This makes a lot of sense, in the wake of certain publishers who have released their book publications as iPhone apps, rather than as PDFs, Kindle Books (.azw format), or .mobi (MobiPocket format). The advantage of this for Apple is that it leverages their current iPhone/iTunes Store momentum and infrastructure, while maintaining ease-of-use for customers. It does, however, mean more VHS/Betamax format wars for consumers.

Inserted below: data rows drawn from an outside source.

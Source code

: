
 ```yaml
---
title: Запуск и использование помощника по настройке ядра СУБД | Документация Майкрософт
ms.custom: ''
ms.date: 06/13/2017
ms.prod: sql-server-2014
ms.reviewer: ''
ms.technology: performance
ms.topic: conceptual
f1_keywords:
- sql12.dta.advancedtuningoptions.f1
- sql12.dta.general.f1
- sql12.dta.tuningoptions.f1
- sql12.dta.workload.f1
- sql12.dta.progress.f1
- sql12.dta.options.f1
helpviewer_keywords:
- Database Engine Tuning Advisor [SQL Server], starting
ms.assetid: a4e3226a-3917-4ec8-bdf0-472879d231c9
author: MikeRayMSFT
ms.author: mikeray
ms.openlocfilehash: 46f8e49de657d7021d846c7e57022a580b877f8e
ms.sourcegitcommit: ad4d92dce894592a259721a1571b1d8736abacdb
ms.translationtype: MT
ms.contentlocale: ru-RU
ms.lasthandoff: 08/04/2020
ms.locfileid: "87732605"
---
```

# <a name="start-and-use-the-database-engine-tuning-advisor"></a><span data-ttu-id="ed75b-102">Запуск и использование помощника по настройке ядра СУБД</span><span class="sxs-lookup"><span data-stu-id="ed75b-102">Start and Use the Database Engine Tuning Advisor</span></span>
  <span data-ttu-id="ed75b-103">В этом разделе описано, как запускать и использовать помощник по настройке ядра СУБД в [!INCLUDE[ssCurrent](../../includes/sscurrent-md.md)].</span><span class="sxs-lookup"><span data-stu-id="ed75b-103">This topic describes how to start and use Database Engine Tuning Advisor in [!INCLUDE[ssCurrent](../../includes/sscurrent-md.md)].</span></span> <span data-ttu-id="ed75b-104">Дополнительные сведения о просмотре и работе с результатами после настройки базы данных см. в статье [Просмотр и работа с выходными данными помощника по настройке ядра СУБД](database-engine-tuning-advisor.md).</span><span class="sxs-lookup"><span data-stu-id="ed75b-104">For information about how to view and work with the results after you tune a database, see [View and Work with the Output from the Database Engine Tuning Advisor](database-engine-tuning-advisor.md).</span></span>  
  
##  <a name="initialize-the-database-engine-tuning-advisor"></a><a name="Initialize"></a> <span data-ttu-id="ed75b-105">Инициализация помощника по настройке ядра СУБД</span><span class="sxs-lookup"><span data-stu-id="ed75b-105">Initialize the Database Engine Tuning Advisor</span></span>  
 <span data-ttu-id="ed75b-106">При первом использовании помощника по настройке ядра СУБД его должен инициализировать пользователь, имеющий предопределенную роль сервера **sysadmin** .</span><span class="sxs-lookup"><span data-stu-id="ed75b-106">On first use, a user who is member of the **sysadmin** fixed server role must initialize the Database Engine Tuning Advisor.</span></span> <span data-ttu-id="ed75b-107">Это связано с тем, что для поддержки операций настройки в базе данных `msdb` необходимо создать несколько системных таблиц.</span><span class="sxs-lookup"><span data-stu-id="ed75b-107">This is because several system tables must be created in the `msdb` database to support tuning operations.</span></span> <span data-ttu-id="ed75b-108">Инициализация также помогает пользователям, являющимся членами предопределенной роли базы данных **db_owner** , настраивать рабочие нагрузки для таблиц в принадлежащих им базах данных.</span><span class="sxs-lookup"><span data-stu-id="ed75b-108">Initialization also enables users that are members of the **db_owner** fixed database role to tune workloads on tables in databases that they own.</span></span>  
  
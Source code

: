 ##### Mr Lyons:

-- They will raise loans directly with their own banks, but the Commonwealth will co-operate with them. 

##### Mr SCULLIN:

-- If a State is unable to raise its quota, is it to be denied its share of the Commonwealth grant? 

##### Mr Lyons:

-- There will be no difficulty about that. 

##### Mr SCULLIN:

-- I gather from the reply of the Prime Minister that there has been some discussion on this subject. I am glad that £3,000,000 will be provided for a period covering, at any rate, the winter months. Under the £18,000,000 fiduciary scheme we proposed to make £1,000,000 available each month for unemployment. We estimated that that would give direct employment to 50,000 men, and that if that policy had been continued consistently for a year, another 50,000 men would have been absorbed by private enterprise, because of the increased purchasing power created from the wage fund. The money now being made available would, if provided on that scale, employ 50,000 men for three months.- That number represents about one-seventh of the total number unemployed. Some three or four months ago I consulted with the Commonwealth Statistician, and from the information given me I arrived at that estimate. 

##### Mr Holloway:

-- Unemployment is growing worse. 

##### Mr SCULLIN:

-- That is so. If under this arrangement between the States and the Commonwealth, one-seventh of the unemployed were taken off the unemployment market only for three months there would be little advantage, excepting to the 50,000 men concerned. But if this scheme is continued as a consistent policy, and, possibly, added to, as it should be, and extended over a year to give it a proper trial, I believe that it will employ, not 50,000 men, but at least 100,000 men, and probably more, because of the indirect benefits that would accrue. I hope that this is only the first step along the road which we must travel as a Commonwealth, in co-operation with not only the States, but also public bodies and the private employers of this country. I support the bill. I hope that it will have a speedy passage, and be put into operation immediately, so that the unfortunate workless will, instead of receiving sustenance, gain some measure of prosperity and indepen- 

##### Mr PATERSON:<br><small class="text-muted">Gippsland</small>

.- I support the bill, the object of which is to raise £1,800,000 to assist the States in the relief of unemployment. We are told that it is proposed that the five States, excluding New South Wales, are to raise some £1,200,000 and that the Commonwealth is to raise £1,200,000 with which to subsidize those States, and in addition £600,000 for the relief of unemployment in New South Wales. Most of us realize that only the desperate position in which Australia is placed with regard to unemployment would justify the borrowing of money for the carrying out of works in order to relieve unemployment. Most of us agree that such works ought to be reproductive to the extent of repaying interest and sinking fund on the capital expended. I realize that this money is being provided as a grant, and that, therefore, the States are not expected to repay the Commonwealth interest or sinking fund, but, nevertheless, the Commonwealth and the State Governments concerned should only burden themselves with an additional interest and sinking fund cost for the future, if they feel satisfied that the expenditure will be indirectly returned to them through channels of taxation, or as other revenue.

Right now, it looks like Mobipocket and other formats, used by open-book readers like Sony, the Nook, Philips', and others, are fighting an uphill battle, at least in the U.S. The Big 3 in the electronic publishing industry are PDF, MobiPocket, Kindle Books. But even though an iPhone app is not really a file format, is is a method of delivery, which is ultimately what the file formats allow. Amazon and the iTunes Store offer convenience of delivery, sync, and portability, while PDFs offer print options and ubiquity due to a 15-year head start. Since Amazon purchased Stanza, buying books from the Fictionwise book store has become more disjointed and harder to do. IPhone app-books, in contrast, are becoming easier and easier to download. Another advantage for iTS users is that they can purchase their audiobooks from the same place, to the same devices. Amazon's Kindle does "read" certain books to you, but reviews of the auto-reader are mixed.
No doubt Android (Google's smartphone OS) will be incorporating app-books into it's store soon, if it has not already. That, together with Google's recent eBook moves and it's ginormous search-engine audience, could be the beginning of a slow death of Amazon's initial raison d'etre. I foresee an Apple vs. Google fight to the death in most consumer information markets, including eBooks.
Good thing Amazon has leveraged it's cloud computing and fulfillment infrastructure into separate businesses. Wonder what Microsoft is up to?